What is needed.
Write out every record exactly as it appears. Skip the pictures.

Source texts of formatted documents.
----

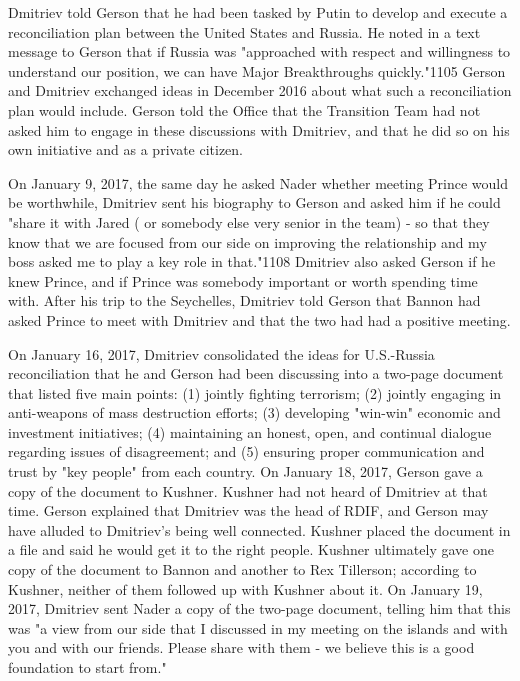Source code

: Dmitriev told Gerson that he had been tasked by Putin to develop and execute a reconciliation plan between the United States and Russia. He noted in a text message to Gerson that if Russia was "approached with respect and willingness to understand our position, we can have Major Breakthroughs quickly."1105 Gerson and Dmitriev exchanged ideas in December 2016 about what such a reconciliation plan would include.%
Gerson told the Office that the Transition Team had not asked him to engage in these discussions with Dmitriev, and that he did so on his own initiative and as a private citizen.%

On January 9, 2017, the same day he asked Nader whether meeting Prince would be worthwhile, Dmitriev sent his biography to Gerson and asked him if he could "share it with Jared ( or somebody else very senior in the team) - so that they know that we are focused from our side on improving the relationship and my boss asked me to play a key role in that."1108 Dmitriev also asked Gerson if he knew Prince, and if Prince was somebody important or worth spending time with.%
After his trip to the Seychelles, Dmitriev told Gerson that Bannon had asked Prince to meet with Dmitriev and that the two had had a positive meeting.%

On January 16, 2017, Dmitriev consolidated the ideas for U.S.-Russia reconciliation that he and Gerson had been discussing into a two-page document that listed five main points: (1) jointly fighting terrorism; (2) jointly engaging in anti-weapons of mass destruction efforts; (3) developing "win-win" economic and investment initiatives; (4) maintaining an honest, open, and continual dialogue regarding issues of disagreement; and (5) ensuring proper communication and trust by "key people" from each country.%
On January 18, 2017, Gerson gave a copy of the document to Kushner.%
Kushner had not heard of Dmitriev at that time.%
Gerson explained that Dmitriev was the head of RDIF, and Gerson may have alluded to Dmitriev's being well connected.%
Kushner placed the document in a file and said he would get it to the right people.%
Kushner ultimately gave one copy of the document to Bannon and another to Rex Tillerson; according to Kushner, neither of them followed up with Kushner about it.%
On January 19, 2017, Dmitriev sent Nader a copy of the two-page document, telling him that this was "a view from our side that I discussed in my meeting on the islands and with you and with our friends. Please share with them - we believe this is a good foundation to start from."%

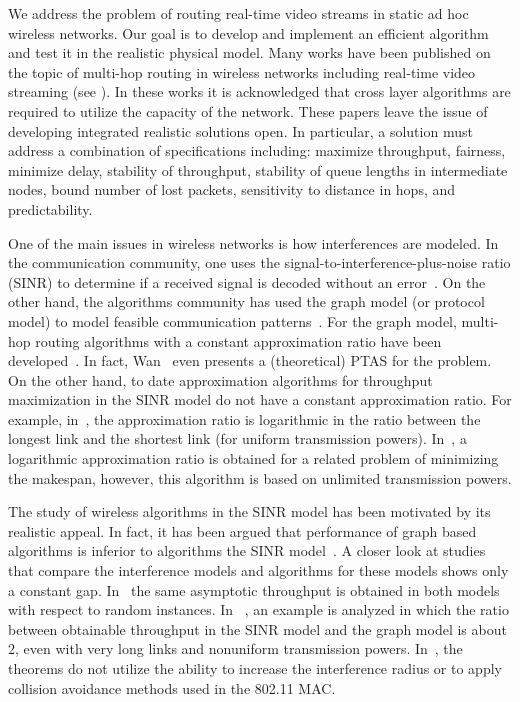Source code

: \documentclass[12pt,oneside,english,a4paper]{book}
\theoremstyle{plain}
\theoremstyle{definition}
\theoremstyle{Theorem}
\theoremstyle{plain}
\newenvironment{proof sketch}[1]{\noindent {\emph{Proof sketch of #1:}}}{\hfill \qed}
\begin{document}

We address the problem of routing real-time video streams in static ad
hoc wireless networks.  Our goal is to develop and implement an
efficient algorithm and test it in the realistic physical model.  Many
works have been published on the topic of multi-hop routing in
wireless networks including real-time video streaming (see
\cite{setton2005cross,khan2006application,shan2005cross,van2005cross}).
In these works it is acknowledged that cross layer algorithms are
required to utilize the capacity of the network.  These papers leave
the issue of developing integrated realistic solutions open. In
particular, a solution must address a combination of specifications
including: maximize throughput, fairness, minimize delay, stability of
throughput, stability of queue lengths in intermediate nodes, bound number of lost
packets, sensitivity to distance in hops, and predictability.

One of the main issues in wireless networks is how interferences are
modeled. In the communication community, one uses the
signal-to-interference-plus-noise ratio (SINR) to determine if a
received signal is decoded without an
error~\cite{gallager1968information}. On the other hand, the
algorithms community has used the graph model (or protocol model) to
model feasible communication
patterns~\cite{jain2005impact,alicherry2005joint11}. For the graph
model, multi-hop routing algorithms with a constant approximation
ratio have been
developed~\cite{kumar2005algorithmic,alicherry2005joint11,buragohain2007improved,wan2009multiflows}.
In fact, Wan~\cite{wan2009multiflows} even presents a (theoretical)
PTAS for the problem. On the other hand, to date approximation algorithms for
throughput maximization in the SINR model do not have a constant
approximation ratio. For example, in~\cite{ChafekarCapacity}, the
approximation ratio is logarithmic in the ratio between the longest
link and the shortest link (for uniform transmission powers).
In~\cite{K10}, a logarithmic approximation ratio is obtained for a
related problem of minimizing the makespan, however, this algorithm is
based on unlimited transmission powers.

The study of wireless algorithms in the SINR model has been motivated
by its realistic appeal. In fact, it has been argued that performance
of graph based algorithms is inferior to algorithms the SINR
model~\cite{goussevskaia2007complexity}.  A closer look at studies
that compare the interference models and algorithms for these
models shows only a constant gap.
In~\cite{gupta2000capacity} the same asymptotic throughput is obtained
in both models with respect to random instances. In
~\cite{moscibroda2006protocol}, an example is analyzed in which the
ratio between obtainable throughput in the SINR model and the graph
model is about $2$, even with very long links and nonuniform
transmission powers. In~\cite{behzad2004performance}, the theorems do
not utilize the ability to increase the interference radius or to
apply collision avoidance methods used in the 802.11 MAC.
\end{document}
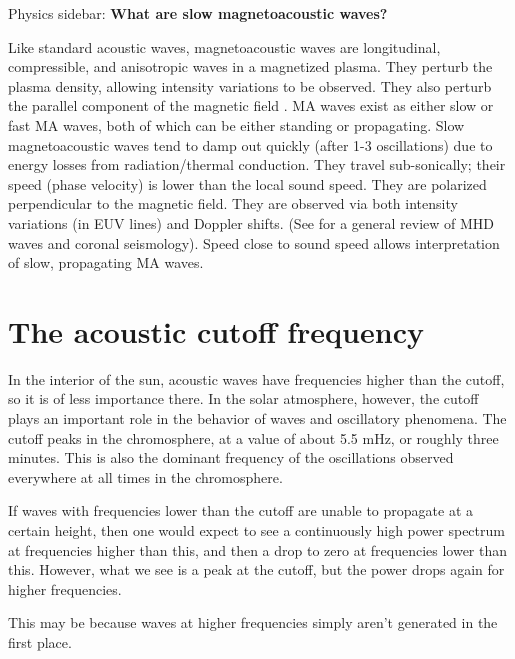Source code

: \begin{framed}
    Physics sidebar: \textbf{What are slow magnetoacoustic waves?}

    Like standard acoustic waves, magnetoacoustic waves are longitudinal,
    compressible, and anisotropic waves in a magnetized plasma.
    They perturb the plasma density, allowing intensity variations to be
    observed.
    They also perturb the parallel component of the magnetic field
    .
    MA waves exist as either slow or fast MA waves, both of which can be either
    standing or propagating.
    Slow magnetoacoustic waves tend to damp out
    quickly (after 1-3 oscillations) due to energy losses from
    radiation/thermal conduction.
    They travel sub-sonically; their
    speed (phase velocity) is lower than the local sound speed.
    They are polarized perpendicular to the magnetic field.
    They are observed
    via both intensity variations (in EUV lines) and Doppler shifts.
    (See \cite{Nakariakov2005} for a general review of MHD waves and coronal
    seismology).
    Speed close to sound speed
    allows interpretation of slow, propagating MA waves.
\end{framed}



\newpage
\section{The acoustic cutoff frequency}
In the interior of the sun, acoustic waves have frequencies higher than the
cutoff, so it is of less importance there. In the solar atmosphere, however,
the cutoff plays an important role in the behavior of waves and oscillatory
phenomena.
The cutoff peaks in the chromosphere, at a value of about 5.5 mHz,
or roughly three minutes. This is also the dominant frequency of the
oscillations observed everywhere at all times in the chromosphere.

If waves with frequencies lower than the cutoff are unable to propagate
at a certain height, then one would expect to see a continuously high power
spectrum at frequencies higher than this, and then a drop to zero at
frequencies lower than this. However, what we see is a peak at the cutoff,
but the power drops again for higher frequencies.


This may be because waves at higher frequencies simply aren't generated
in the first place.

----

Output.
Source code

: Dmitriev told Gerson that he had been tasked by Putin to develop and execute a reconciliation plan between the United States and Russia. He noted in a text message to Gerson that if Russia was "approached with respect and willingness to understand our position, we can have Major Breakthroughs quickly."1105 Gerson and Dmitriev exchanged ideas in December 2016 about what such a reconciliation plan would include.%
Gerson told the Office that the Transition Team had not asked him to engage in these discussions with Dmitriev, and that he did so on his own initiative and as a private citizen.%

On January 9, 2017, the same day he asked Nader whether meeting Prince would be worthwhile, Dmitriev sent his biography to Gerson and asked him if he could "share it with Jared ( or somebody else very senior in the team) - so that they know that we are focused from our side on improving the relationship and my boss asked me to play a key role in that."1108 Dmitriev also asked Gerson if he knew Prince, and if Prince was somebody important or worth spending time with.%
After his trip to the Seychelles, Dmitriev told Gerson that Bannon had asked Prince to meet with Dmitriev and that the two had had a positive meeting.%

On January 16, 2017, Dmitriev consolidated the ideas for U.S.-Russia reconciliation that he and Gerson had been discussing into a two-page document that listed five main points: (1) jointly fighting terrorism; (2) jointly engaging in anti-weapons of mass destruction efforts; (3) developing "win-win" economic and investment initiatives; (4) maintaining an honest, open, and continual dialogue regarding issues of disagreement; and (5) ensuring proper communication and trust by "key people" from each country.%
On January 18, 2017, Gerson gave a copy of the document to Kushner.%
Kushner had not heard of Dmitriev at that time.%
Gerson explained that Dmitriev was the head of RDIF, and Gerson may have alluded to Dmitriev's being well connected.%
Kushner placed the document in a file and said he would get it to the right people.%
Kushner ultimately gave one copy of the document to Bannon and another to Rex Tillerson; according to Kushner, neither of them followed up with Kushner about it.%
On January 19, 2017, Dmitriev sent Nader a copy of the two-page document, telling him that this was "a view from our side that I discussed in my meeting on the islands and with you and with our friends. Please share with them - we believe this is a good foundation to start from."%

Source code

: \documentclass[12pt,oneside,english,a4paper]{book}
\theoremstyle{plain}
\theoremstyle{definition}
\theoremstyle{Theorem}
\theoremstyle{plain}
\newenvironment{proof sketch}[1]{\noindent {\emph{Proof sketch of #1:}}}{\hfill \qed}
\begin{document}

We address the problem of routing real-time video streams in static ad
hoc wireless networks.  Our goal is to develop and implement an
efficient algorithm and test it in the realistic physical model.  Many
works have been published on the topic of multi-hop routing in
wireless networks including real-time video streaming (see
\cite{setton2005cross,khan2006application,shan2005cross,van2005cross}).
In these works it is acknowledged that cross layer algorithms are
required to utilize the capacity of the network.  These papers leave
the issue of developing integrated realistic solutions open. In
particular, a solution must address a combination of specifications
including: maximize throughput, fairness, minimize delay, stability of
throughput, stability of queue lengths in intermediate nodes, bound number of lost
packets, sensitivity to distance in hops, and predictability.

One of the main issues in wireless networks is how interferences are
modeled. In the communication community, one uses the
signal-to-interference-plus-noise ratio (SINR) to determine if a
received signal is decoded without an
error~\cite{gallager1968information}. On the other hand, the
algorithms community has used the graph model (or protocol model) to
model feasible communication
patterns~\cite{jain2005impact,alicherry2005joint11}. For the graph
model, multi-hop routing algorithms with a constant approximation
ratio have been
developed~\cite{kumar2005algorithmic,alicherry2005joint11,buragohain2007improved,wan2009multiflows}.
In fact, Wan~\cite{wan2009multiflows} even presents a (theoretical)
PTAS for the problem. On the other hand, to date approximation algorithms for
throughput maximization in the SINR model do not have a constant
approximation ratio. For example, in~\cite{ChafekarCapacity}, the
approximation ratio is logarithmic in the ratio between the longest
link and the shortest link (for uniform transmission powers).
In~\cite{K10}, a logarithmic approximation ratio is obtained for a
related problem of minimizing the makespan, however, this algorithm is
based on unlimited transmission powers.

The study of wireless algorithms in the SINR model has been motivated
by its realistic appeal. In fact, it has been argued that performance
of graph based algorithms is inferior to algorithms the SINR
model~\cite{goussevskaia2007complexity}.  A closer look at studies
that compare the interference models and algorithms for these
models shows only a constant gap.
In~\cite{gupta2000capacity} the same asymptotic throughput is obtained
in both models with respect to random instances. In
~\cite{moscibroda2006protocol}, an example is analyzed in which the
ratio between obtainable throughput in the SINR model and the graph
model is about $2$, even with very long links and nonuniform
transmission powers. In~\cite{behzad2004performance}, the theorems do
not utilize the ability to increase the interference radius or to
apply collision avoidance methods used in the 802.11 MAC.
\end{document}
Source code

: \begin{framed}
    Physics sidebar: \textbf{What are slow magnetoacoustic waves?}

    Like standard acoustic waves, magnetoacoustic waves are longitudinal,
    compressible, and anisotropic waves in a magnetized plasma.
    They perturb the plasma density, allowing intensity variations to be
    observed.
    They also perturb the parallel component of the magnetic field
    .
    MA waves exist as either slow or fast MA waves, both of which can be either
    standing or propagating.
    Slow magnetoacoustic waves tend to damp out
    quickly (after 1-3 oscillations) due to energy losses from
    radiation/thermal conduction.
    They travel sub-sonically; their
    speed (phase velocity) is lower than the local sound speed.
    They are polarized perpendicular to the magnetic field.
    They are observed
    via both intensity variations (in EUV lines) and Doppler shifts.
    (See \cite{Nakariakov2005} for a general review of MHD waves and coronal
    seismology).
    Speed close to sound speed
    allows interpretation of slow, propagating MA waves.
\end{framed}



\newpage
\section{The acoustic cutoff frequency}
In the interior of the sun, acoustic waves have frequencies higher than the
cutoff, so it is of less importance there. In the solar atmosphere, however,
the cutoff plays an important role in the behavior of waves and oscillatory
phenomena.
The cutoff peaks in the chromosphere, at a value of about 5.5 mHz,
or roughly three minutes. This is also the dominant frequency of the
oscillations observed everywhere at all times in the chromosphere.

If waves with frequencies lower than the cutoff are unable to propagate
at a certain height, then one would expect to see a continuously high power
spectrum at frequencies higher than this, and then a drop to zero at
frequencies lower than this. However, what we see is a peak at the cutoff,
but the power drops again for higher frequencies.


This may be because waves at higher frequencies simply aren't generated
in the first place.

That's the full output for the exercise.